El misterio de Michele Marullo

La «operación Michele Marullo» resulta cuanto menos sorprendente. Que la última y única obra de Botticelli en manos privadas haya elegido una galería –la Trinity Fine Art– y una feria –la Frieze Masters– para salir a venta constituye una estrategia tan sorprendente como heterodoxa. La decisión de su propietario de deshacerse de ella resulta lógica habida cuenta del contexto actual del mercado del arte. El récord marcado en subasta por el «Salvator Mundi» de Leonardo ha creado un nuevo y boyante contexto para el arte antiguo, fortalecido además por el escaso número de piezas en circulación. Hasta aquí nada extraño. Lo excepcional de esta operación viene de la decisión tomada por el propietario para montar la transacción.

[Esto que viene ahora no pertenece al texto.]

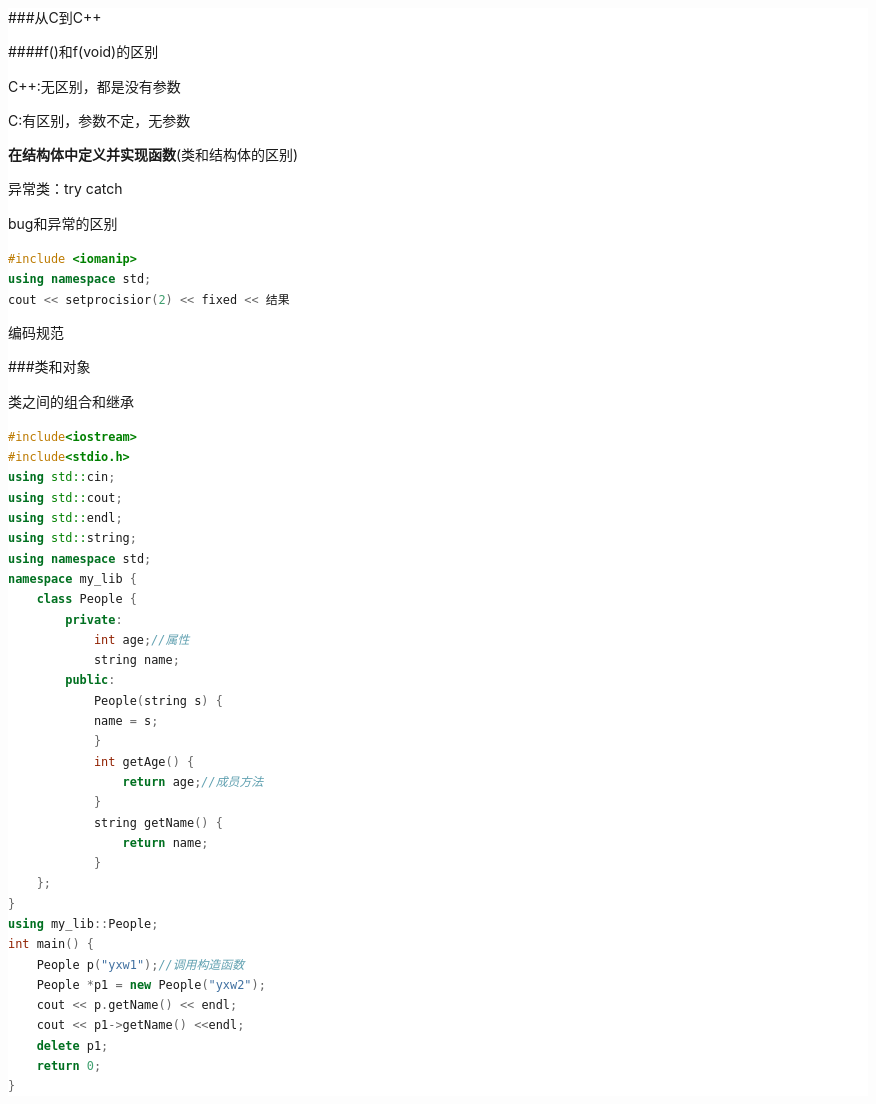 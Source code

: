 ###从C到C++

####f()和f(void)的区别

C++:无区别，都是没有参数

C:有区别，参数不定，无参数

**在结构体中定义并实现函数**(类和结构体的区别)

异常类：try catch 

bug和异常的区别

```c++
#include <iomanip>
using namespace std;
cout << setprocisior(2) << fixed << 结果
```

编码规范

###类和对象

类之间的组合和继承

```c++
#include<iostream>
#include<stdio.h>
using std::cin;
using std::cout;
using std::endl;
using std::string;
using namespace std;
namespace my_lib {
    class People {
        private:
            int age;//属性
            string name;
        public:
        	People(string s) {
            name = s;
        	}
        	int getAge() {
            	return age;//成员方法
        	}
        	string getName() {
            	return name;
        	}
    };
}
using my_lib::People;
int main() {
    People p("yxw1");//调用构造函数
    People *p1 = new People("yxw2");
    cout << p.getName() << endl;
    cout << p1->getName() <<endl;
    delete p1;
    return 0;
}

```
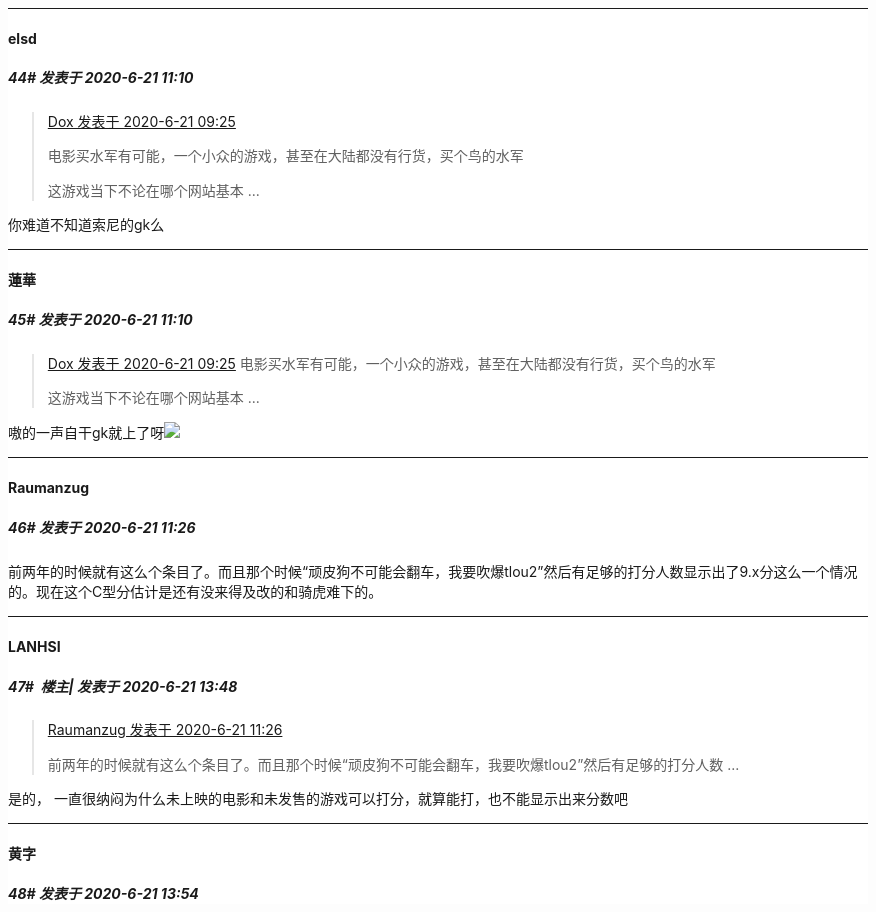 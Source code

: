 -----

####  elsd  
##### 44#       发表于 2020-6-21 11:10


<blockquote><a href="httphttps://bbs.saraba1st.com/2b/forum.php?mod=redirect&amp;goto=findpost&amp;pid=47886023&amp;ptid=1942972" target="_blank">Dox 发表于 2020-6-21 09:25</a>

电影买水军有可能，一个小众的游戏，甚至在大陆都没有行货，买个鸟的水军


这游戏当下不论在哪个网站基本 ...</blockquote>
你难道不知道索尼的gk么


-----

####  蓮華  
##### 45#       发表于 2020-6-21 11:10


<blockquote><a href="httphttps://bbs.saraba1st.com/2b/forum.php?mod=redirect&amp;goto=findpost&amp;pid=47886023&amp;ptid=1942972" target="_blank">Dox 发表于 2020-6-21 09:25</a>
电影买水军有可能，一个小众的游戏，甚至在大陆都没有行货，买个鸟的水军


这游戏当下不论在哪个网站基本 ...</blockquote>
嗷的一声自干gk就上了呀<img src="https://static.saraba1st.com/image/smiley/face2017/065.png" referrerpolicy="no-referrer">


-----

####  Raumanzug  
##### 46#       发表于 2020-6-21 11:26


前两年的时候就有这么个条目了。而且那个时候“顽皮狗不可能会翻车，我要吹爆tlou2”然后有足够的打分人数显示出了9.x分这么一个情况的。现在这个C型分估计是还有没来得及改的和骑虎难下的。


-----

####  LANHSI  
##### 47#         楼主| 发表于 2020-6-21 13:48


<blockquote><a href="httphttps://bbs.saraba1st.com/2b/forum.php?mod=redirect&amp;goto=findpost&amp;pid=47887282&amp;ptid=1942972" target="_blank">Raumanzug 发表于 2020-6-21 11:26</a>

前两年的时候就有这么个条目了。而且那个时候“顽皮狗不可能会翻车，我要吹爆tlou2”然后有足够的打分人数 ...</blockquote>
是的， 一直很纳闷为什么未上映的电影和未发售的游戏可以打分，就算能打，也不能显示出来分数吧


-----

####  黄字  
##### 48#       发表于 2020-6-21 13:54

En lugar de optar por una gran casa de subastas, se ha decantado por una galería y una feria. Cualquier consultor al que se hubiera acudido se habría llevado las manos a la cabeza por lo incomprensible de este hecho. Quien llegue a Sotheby’s o Christie’s con una obra de esta envergadura se asegurará un precio de salida mareante y una garantía –es decir, una cantidad segura– estratosférica. El agonismo de una puja puede elevar el precio del último Botticelli libre a cotas históricas. ¿Por qué entones decantarse por la fórmula galería/feria? Dos posibles razones podrían explicar la estrafalaria apariencia de esta operación: 1) que el galerista lleva esta obra a la feria ya vendida, en un precio lo suficientemente ventajoso como para contentar las expectativas del propietario; y 2) que lo que se esconde tras la presencia de la Trinity Fine Art en la Frieze Masters es una subasta encubierta. Si esta segunda hipótesis fuera la cierta, no sería de extrañar que el marchante haya contactado ya con un grupo de grandes coleccionistas a fin de de desarrollar una puja privada. Sea como fuere, la renuncia a entrar en la todopoderosa maquinaria mediática y comercial de una gran casa de subastas es inexplicable. Por muy elevado que sea el precio de venta del retrato de Michele Marullo, siempre quedará la duda de cuál hubiera sido su remate en uno de los glamurosos «evenings» de Sotheby’s o Christie’s.